__Problem statement__
Look for "Nama" in the listing below. Gather each line that contains it.

━━━

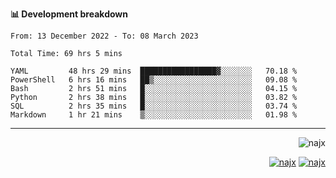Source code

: <b>📊 Development breakdown</b>
<!--START_SECTION:waka-->

```text
From: 13 December 2022 - To: 08 March 2023

Total Time: 69 hrs 5 mins

YAML         48 hrs 29 mins  █████████████████▓░░░░░░░   70.18 %
PowerShell   6 hrs 16 mins   ██▒░░░░░░░░░░░░░░░░░░░░░░   09.08 %
Bash         2 hrs 51 mins   █░░░░░░░░░░░░░░░░░░░░░░░░   04.15 %
Python       2 hrs 38 mins   █░░░░░░░░░░░░░░░░░░░░░░░░   03.82 %
SQL          2 hrs 35 mins   █░░░░░░░░░░░░░░░░░░░░░░░░   03.74 %
Markdown     1 hr 21 mins    ▒░░░░░░░░░░░░░░░░░░░░░░░░   01.98 %
```

<!--END_SECTION:waka-->
-----
<p align="right">
  <img src="https://komarev.com/ghpvc/?username=najx&label=GitHub%20Profile%20Views&color=yellow&style=flat" alt="najx" />
</p align="center">
<p align="right">
  <a href="https://www.linkedin.com/in/abdx"><img src="https://img.shields.io/badge/LinkedIn--_.svg?style=social&logo=linkedin" alt="najx"></a>
  <a href="https://stackoverflow.com/users/19588110/najim-abdelmoula"><img src="https://img.shields.io/badge/Stack Overflow--_.svg?style=social&logo=stackoverflow" alt="najx"></a>
</p align="center">
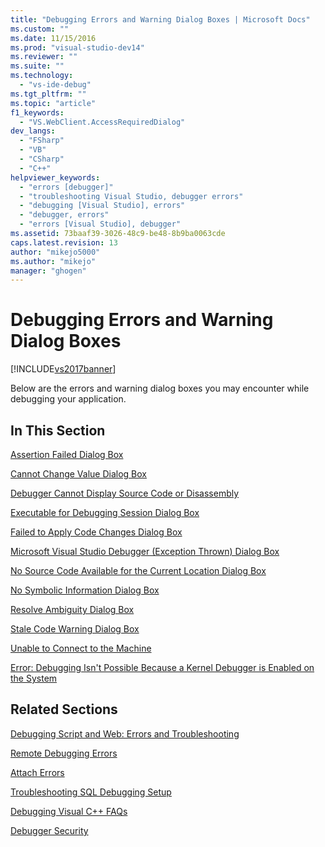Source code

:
 ```yaml
---
title: "Debugging Errors and Warning Dialog Boxes | Microsoft Docs"
ms.custom: ""
ms.date: 11/15/2016
ms.prod: "visual-studio-dev14"
ms.reviewer: ""
ms.suite: ""
ms.technology: 
  - "vs-ide-debug"
ms.tgt_pltfrm: ""
ms.topic: "article"
f1_keywords: 
  - "VS.WebClient.AccessRequiredDialog"
dev_langs: 
  - "FSharp"
  - "VB"
  - "CSharp"
  - "C++"
helpviewer_keywords: 
  - "errors [debugger]"
  - "troubleshooting Visual Studio, debugger errors"
  - "debugging [Visual Studio], errors"
  - "debugger, errors"
  - "errors [Visual Studio], debugger"
ms.assetid: 73baaf39-3026-48c9-be48-8b9ba0063cde
caps.latest.revision: 13
author: "mikejo5000"
ms.author: "mikejo"
manager: "ghogen"
---
```

# Debugging Errors and Warning Dialog Boxes
[!INCLUDE[vs2017banner](../includes/vs2017banner.md)]

Below are the errors and warning dialog boxes you may encounter while debugging your application.  
  
## In This Section  
 [Assertion Failed Dialog Box](../debugger/assertion-failed-dialog-box.md)  
  
 [Cannot Change Value Dialog Box](../debugger/cannot-change-value-dialog-box.md)  
  
 [Debugger Cannot Display Source Code or Disassembly](../debugger/debugger-cannot-display-source-code-or-disassembly.md)  
  
 [Executable for Debugging Session Dialog Box](../debugger/executable-for-debugging-session-dialog-box.md)  
  
 [Failed to Apply Code Changes Dialog Box](../debugger/edit-and-continue-dialog-box-cpp.md)  
  
 [Microsoft Visual Studio Debugger (Exception Thrown) Dialog Box](../debugger/microsoft-visual-studio-debugger-exception-thrown-dialog-box.md)  
  
 [No Source Code Available for the Current Location Dialog Box](../debugger/no-source-available.md)  
  
 [No Symbolic Information Dialog Box](http://msdn.microsoft.com/en-us/18de4888-9cca-4059-a165-48b135fee4c9)  
  
 [Resolve Ambiguity Dialog Box](../debugger/resolve-ambiguity-dialog-box.md)  
  
 [Stale Code Warning Dialog Box](../debugger/stale-code-warning-dialog-box.md)  
  
 [Unable to Connect to the Machine](../debugger/error-unable-to-connect-to-the-machine-name-the-machine-cannot-be-found-on-the-network.md)  
  
 [Error: Debugging Isn't Possible Because a Kernel Debugger is Enabled on the System](../debugger/error-debugging-isn-t-possible-because-a-kernel-debugger-is-enabled-on-the-system.md)  
  
## Related Sections  
 [Debugging Script and Web: Errors and Troubleshooting](../debugger/debugging-web-applications-errors-and-troubleshooting.md)  
  
 [Remote Debugging Errors](../debugger/remote-debugging-errors-and-troubleshooting.md)  
  
 [Attach Errors](http://msdn.microsoft.com/en-us/2820d904-a068-4fcb-bbfb-bbbe5195d6ae)  
  
 [Troubleshooting SQL Debugging Setup](http://msdn.microsoft.com/en-us/b3ec8303-4c0d-449c-8d19-4932c1d820a7)  
  
 [Debugging Visual C++ FAQs](../debugger/debugging-native-code-faqs.md)  
  
 [Debugger Security](../debugger/debugger-security.md)




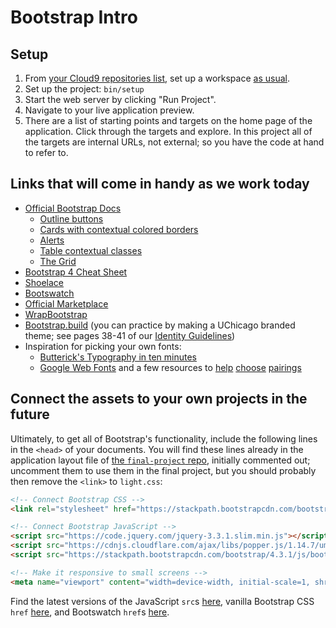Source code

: # Bootstrap Intro

## Setup

 1. From [your Cloud9 repositories list](https://c9.io/account/repos), set up a workspace [as usual](https://guides.firstdraft.com/starting-on-a-project-in-cloud9).
 1. Set up the project: `bin/setup`
 1. Start the web server by clicking "Run Project".
 1. Navigate to your live application preview.
 1. There are a list of starting points and targets on the home page of the application. Click through the targets and explore. In this project all of the targets are internal URLs, not external; so you have the code at hand to refer to.

## Links that will come in handy as we work today

 - [Official Bootstrap Docs](https://getbootstrap.com/)
   - [Outline buttons](http://getbootstrap.com/docs/4.2/components/buttons/#outline-buttons)
   - [Cards with contextual colored borders](http://getbootstrap.com/docs/4.2/components/card/#border)
   - [Alerts](http://getbootstrap.com/docs/4.2/components/alerts/)
   - [Table contextual classes](http://getbootstrap.com/docs/4.2/content/tables/#contextual-classes)
   - [The Grid](http://getbootstrap.com/docs/4.2/layout/grid/#all-breakpoints)
 - [Bootstrap 4 Cheat Sheet](https://hackerthemes.com/bootstrap-cheatsheet/)
 - [Shoelace](http://shoelace.io/)
 - [Bootswatch](https://bootswatch.com/)
 - [Official Marketplace](https://themes.getbootstrap.com/)
 - [WrapBootstrap](https://wrapbootstrap.com/themes?branch=4.x)
 - [Bootstrap.build](https://bootstrap.build/app) (you can practice by making a UChicago branded theme; see pages 38-41 of our [Identity Guidelines](https://news.uchicago.edu/sites/default/files/attachments/_uchicago.identity.guidelines.pdf))
 - Inspiration for picking your own fonts:
    - [Butterick's Typography in ten minutes](https://practicaltypography.com/typography-in-ten-minutes.html)
    - [Google Web Fonts](https://fonts.google.com/) and a few resources to [help](http://typ.io/libraries/google) [choose](http://femmebot.github.io/google-type/) [pairings](https://fontpair.co/)

## Connect the assets to your own projects in the future

Ultimately, to get all of Bootstrap's functionality, include the following lines in the `<head>` of your documents. You will find these lines already in the application layout file of [the `final-project` repo](https://github.com/appdev-projects/final-project/blob/c9e7424ea1b9b20658d8d0be0bf931ebec2a4875/app/views/layouts/application.html.erb#L23), initially commented out; uncomment them to use them in the final project, but you should probably then remove the `<link>` to `light.css`:

```html
<!-- Connect Bootstrap CSS -->
<link rel="stylesheet" href="https://stackpath.bootstrapcdn.com/bootstrap/4.3.1/css/bootstrap.min.css">

<!-- Connect Bootstrap JavaScript -->
<script src="https://code.jquery.com/jquery-3.3.1.slim.min.js"></script>
<script src="https://cdnjs.cloudflare.com/ajax/libs/popper.js/1.14.7/umd/popper.min.js"></script>
<script src="https://stackpath.bootstrapcdn.com/bootstrap/4.3.1/js/bootstrap.min.js"></script>

<!-- Make it responsive to small screens -->
<meta name="viewport" content="width=device-width, initial-scale=1, shrink-to-fit=no">
```

Find the latest versions of the JavaScript `src`s [here](https://getbootstrap.com/docs/4.3/getting-started/introduction/#js), vanilla Bootstrap CSS `href` [here](https://getbootstrap.com/docs/4.3/getting-started/introduction/#css), and Bootswatch `href`s [here](https://www.bootstrapcdn.com/bootswatch/).
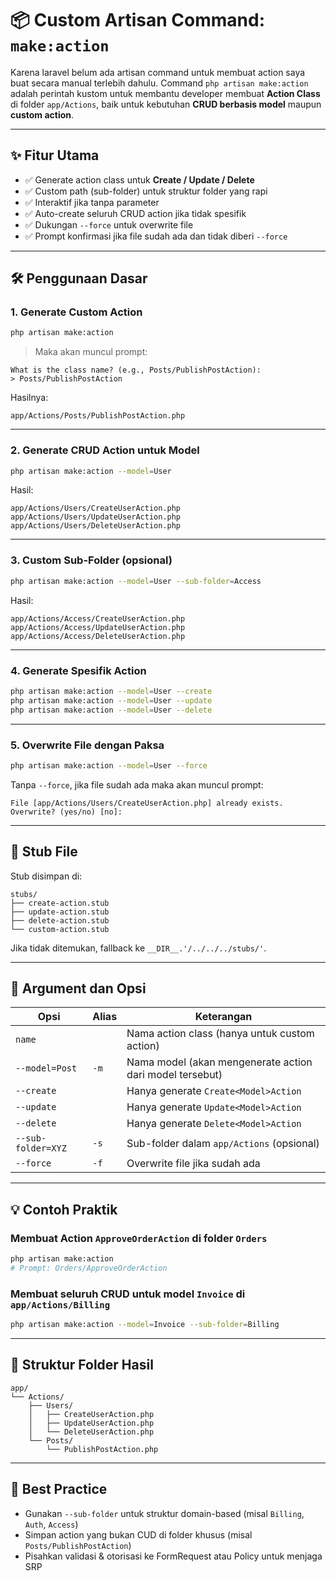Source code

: # 📦 Custom Artisan Command: `make:action`

Karena laravel belum ada artisan command untuk membuat action saya buat secara manual terlebih dahulu.
Command `php artisan make:action` adalah perintah kustom untuk membantu developer membuat **Action Class** di folder `app/Actions`, baik untuk kebutuhan **CRUD berbasis model** maupun **custom action**.

---

## ✨ Fitur Utama

-   ✅ Generate action class untuk **Create / Update / Delete**
-   ✅ Custom path (sub-folder) untuk struktur folder yang rapi
-   ✅ Interaktif jika tanpa parameter
-   ✅ Auto-create seluruh CRUD action jika tidak spesifik
-   ✅ Dukungan `--force` untuk overwrite file
-   ✅ Prompt konfirmasi jika file sudah ada dan tidak diberi `--force`

---

## 🛠️ Penggunaan Dasar

### 1. Generate Custom Action

```bash
php artisan make:action
```

> Maka akan muncul prompt:

```
What is the class name? (e.g., Posts/PublishPostAction):
> Posts/PublishPostAction
```

Hasilnya:

```
app/Actions/Posts/PublishPostAction.php
```

---

### 2. Generate CRUD Action untuk Model

```bash
php artisan make:action --model=User
```

Hasil:

```
app/Actions/Users/CreateUserAction.php
app/Actions/Users/UpdateUserAction.php
app/Actions/Users/DeleteUserAction.php
```

---

### 3. Custom Sub-Folder (opsional)

```bash
php artisan make:action --model=User --sub-folder=Access
```

Hasil:

```
app/Actions/Access/CreateUserAction.php
app/Actions/Access/UpdateUserAction.php
app/Actions/Access/DeleteUserAction.php
```

---

### 4. Generate Spesifik Action

```bash
php artisan make:action --model=User --create
php artisan make:action --model=User --update
php artisan make:action --model=User --delete
```

---

### 5. Overwrite File dengan Paksa

```bash
php artisan make:action --model=User --force
```

Tanpa `--force`, jika file sudah ada maka akan muncul prompt:

```
File [app/Actions/Users/CreateUserAction.php] already exists. Overwrite? (yes/no) [no]:
```

---

## 🧩 Stub File

Stub disimpan di:

```
stubs/
├── create-action.stub
├── update-action.stub
├── delete-action.stub
└── custom-action.stub
```

Jika tidak ditemukan, fallback ke `__DIR__.'/../../../stubs/'`.

---

## 🔧 Argument dan Opsi

| Opsi               | Alias | Keterangan                                               |
| ------------------ | ----- | -------------------------------------------------------- |
| `name`             |       | Nama action class (hanya untuk custom action)            |
| `--model=Post`     | `-m`  | Nama model (akan mengenerate action dari model tersebut) |
| `--create`         |       | Hanya generate `Create<Model>Action`                     |
| `--update`         |       | Hanya generate `Update<Model>Action`                     |
| `--delete`         |       | Hanya generate `Delete<Model>Action`                     |
| `--sub-folder=XYZ` | `-s`  | Sub-folder dalam `app/Actions` (opsional)                |
| `--force`          | `-f`  | Overwrite file jika sudah ada                            |

---

## 💡 Contoh Praktik

### Membuat Action `ApproveOrderAction` di folder `Orders`

```bash
php artisan make:action
# Prompt: Orders/ApproveOrderAction
```

### Membuat seluruh CRUD untuk model `Invoice` di `app/Actions/Billing`

```bash
php artisan make:action --model=Invoice --sub-folder=Billing
```

---

## 📁 Struktur Folder Hasil

```
app/
└── Actions/
    ├── Users/
    │   ├── CreateUserAction.php
    │   ├── UpdateUserAction.php
    │   └── DeleteUserAction.php
    └── Posts/
        └── PublishPostAction.php
```

---

## 🧠 Best Practice

-   Gunakan `--sub-folder` untuk struktur domain-based (misal `Billing`, `Auth`, `Access`)
-   Simpan action yang bukan CUD di folder khusus (misal `Posts/PublishPostAction`)
-   Pisahkan validasi & otorisasi ke FormRequest atau Policy untuk menjaga SRP
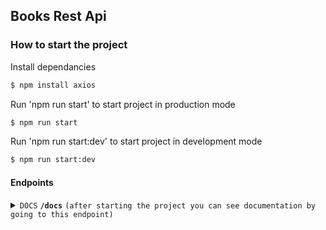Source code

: ## Books Rest Api

### How to start the project

Install dependancies

```bash
$ npm install axios
```

Run 'npm run start' to start project in production mode

```bash
$ npm run start
```

Run 'npm run start:dev' to start project in development mode

```bash
$ npm run start:dev
```

#### Endpoints

<details>
 <summary><code>DOCS</code> <code><b>/docs</b></code> <code>(after starting the project you can see documentation by going to this endpoint)</code></summary>
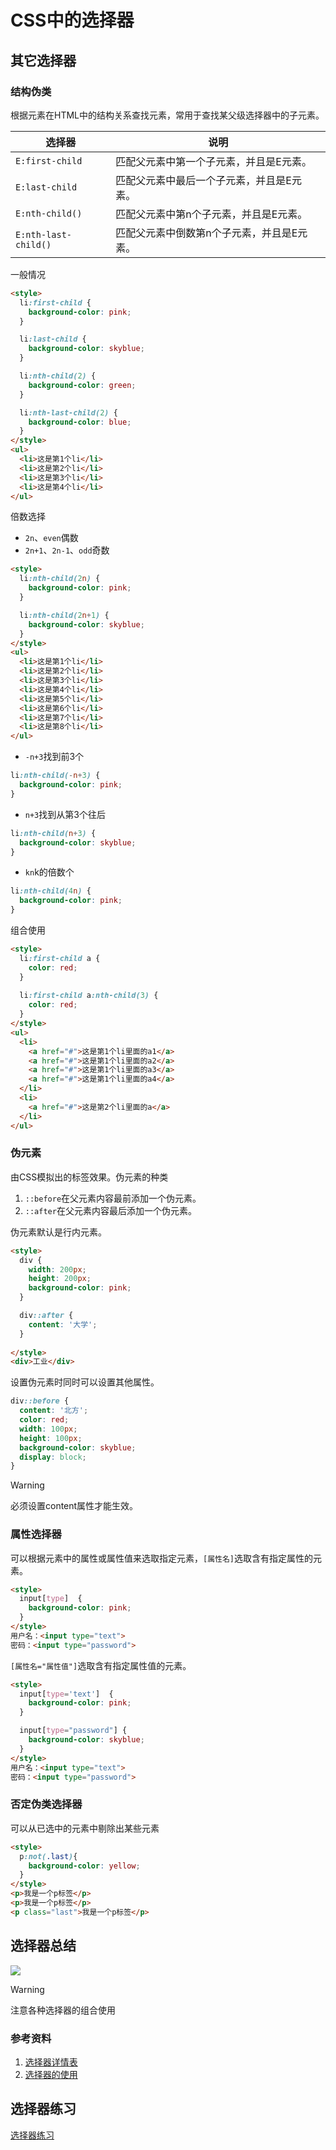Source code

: # CSS中的选择器

## 其它选择器

### 结构伪类

根据元素在HTML中的结构关系查找元素，常用于查找某父级选择器中的子元素。

| 选择器               | 说明                                       |
| -------------------- | ------------------------------------------ |
| `E:first-child`      | 匹配父元素中第一个子元素，并且是E元素。    |
| `E:last-child`       | 匹配父元素中最后一个子元素，并且是E元素。  |
| `E:nth-child()`      | 匹配父元素中第n个子元素，并且是E元素。     |
| `E:nth-last-child()` | 匹配父元素中倒数第n个子元素，并且是E元素。 |

一般情况

```html
<style>
  li:first-child {
    background-color: pink;
  }

  li:last-child {
    background-color: skyblue;
  }

  li:nth-child(2) {
    background-color: green;
  }

  li:nth-last-child(2) {
    background-color: blue;
  }
</style>
<ul>
  <li>这是第1个li</li>
  <li>这是第2个li</li>
  <li>这是第3个li</li>
  <li>这是第4个li</li>
</ul>
```

倍数选择

* `2n`、`even`偶数
* `2n+1`、`2n-1`、`odd`奇数

```html
<style>
  li:nth-child(2n) {
    background-color: pink;
  }

  li:nth-child(2n+1) {
    background-color: skyblue;
  }
</style>
<ul>
  <li>这是第1个li</li>
  <li>这是第2个li</li>
  <li>这是第3个li</li>
  <li>这是第4个li</li>
  <li>这是第5个li</li>
  <li>这是第6个li</li>
  <li>这是第7个li</li>
  <li>这是第8个li</li>
</ul>
```

* `-n+3`找到前3个

```css
li:nth-child(-n+3) {
  background-color: pink;
}
```

* `n+3`找到从第3个往后

```css
li:nth-child(n+3) {
  background-color: skyblue;
}
```

* `kn`k的倍数个

```css
li:nth-child(4n) {
  background-color: pink;
}
```

组合使用

```html
<style>
  li:first-child a {
    color: red;
  }
  
  li:first-child a:nth-child(3) {
    color: red;
  }
</style> 
<ul>
  <li>
    <a href="#">这是第1个li里面的a1</a>
    <a href="#">这是第1个li里面的a2</a>
    <a href="#">这是第1个li里面的a3</a>
    <a href="#">这是第1个li里面的a4</a>
  </li>
  <li>
    <a href="#">这是第2个li里面的a</a>
  </li>
</ul>
```

### 伪元素

由CSS模拟出的标签效果。伪元素的种类

1. `::before`在父元素内容最前添加一个伪元素。
2. `::after`在父元素内容最后添加一个伪元素。

伪元素默认是行内元素。

```html
<style>
  div {
    width: 200px;
    height: 200px;
    background-color: pink;
  }

  div::after {
    content: '大学';
  }
  
</style>
<div>工业</div>
```

设置伪元素时同时可以设置其他属性。

```css
div::before {
  content: '北方';
  color: red;
  width: 100px;
  height: 100px;
  background-color: skyblue;
  display: block;
}
```

>[!warning]
>
>必须设置content属性才能生效。

### 属性选择器

可以根据元素中的属性或属性值来选取指定元素，`[属性名]`选取含有指定属性的元素。

```html
<style>
  input[type]  {
    background-color: pink;
  }
</style>
用户名：<input type="text">
密码：<input type="password">
```

`[属性名="属性值"]`选取含有指定属性值的元素。

```html
<style>
  input[type='text']  {
    background-color: pink;
  }

  input[type="password"] {
    background-color: skyblue;
  }
</style>
用户名：<input type="text">
密码：<input type="password">
```

### 否定伪类选择器

可以从已选中的元素中剔除出某些元素

```html
<style>
  p:not(.last){
    background-color: yellow;
  }
</style>
<p>我是一个p标签</p>
<p>我是一个p标签</p>
<p class="last">我是一个p标签</p>
```

## 选择器总结

![](https://raw.githubusercontent.com/hughxusu/lesson-web/develop/images/c-css/CSS-selector.png)

> [!warning]
>
> 注意各种选择器的组合使用

### 参考资料

1. [选择器详情表](https://www.runoob.com/cssref/css-selectors.html)
2. [选择器的使用](https://zhuanlan.zhihu.com/p/715717977)

## 选择器练习

[选择器练习](https://flukeout.github.io/)

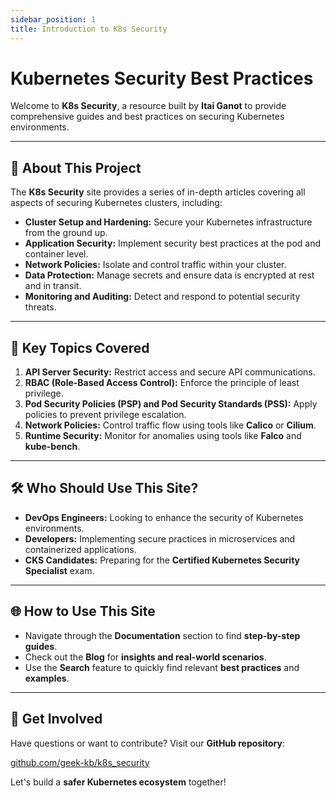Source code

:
 ```yaml
---
sidebar_position: 1
title: Introduction to K8s Security
---
```


# Kubernetes Security Best Practices

Welcome to **K8s Security**, a resource built by **Itai Ganot** to provide comprehensive guides and best practices on securing Kubernetes environments.

---

## 🚀 **About This Project**

The **K8s Security** site provides a series of in-depth articles covering all aspects of securing Kubernetes clusters, including:

- **Cluster Setup and Hardening:** Secure your Kubernetes infrastructure from the ground up.
- **Application Security:** Implement security best practices at the pod and container level.
- **Network Policies:** Isolate and control traffic within your cluster.
- **Data Protection:** Manage secrets and ensure data is encrypted at rest and in transit.
- **Monitoring and Auditing:** Detect and respond to potential security threats.

---

## 🧠 **Key Topics Covered**

1. **API Server Security:** Restrict access and secure API communications.
2. **RBAC (Role-Based Access Control):** Enforce the principle of least privilege.
3. **Pod Security Policies (PSP) and Pod Security Standards (PSS):** Apply policies to prevent privilege escalation.
4. **Network Policies:** Control traffic flow using tools like **Calico** or **Cilium**.
5. **Runtime Security:** Monitor for anomalies using tools like **Falco** and **kube-bench**.

---

## 🛠️ **Who Should Use This Site?**

- **DevOps Engineers:** Looking to enhance the security of Kubernetes environments.
- **Developers:** Implementing secure practices in microservices and containerized applications.
- **CKS Candidates:** Preparing for the **Certified Kubernetes Security Specialist** exam.

---

## 🌐 **How to Use This Site**

- Navigate through the **Documentation** section to find **step-by-step guides**.
- Check out the **Blog** for **insights and real-world scenarios**.
- Use the **Search** feature to quickly find relevant **best practices** and **examples**.

---

## 🎯 **Get Involved**

Have questions or want to contribute? Visit our **GitHub repository**:

[github.com/geek-kb/k8s_security](https://github.com/geek-kb/k8s_security)

Let's build a **safer Kubernetes ecosystem** together!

━━━

__Result of the task__
| `name`             |       | Nama action class (hanya untuk custom action)            |
| `--model=Post`     | `-m`  | Nama model (akan mengenerate action dari model tersebut) |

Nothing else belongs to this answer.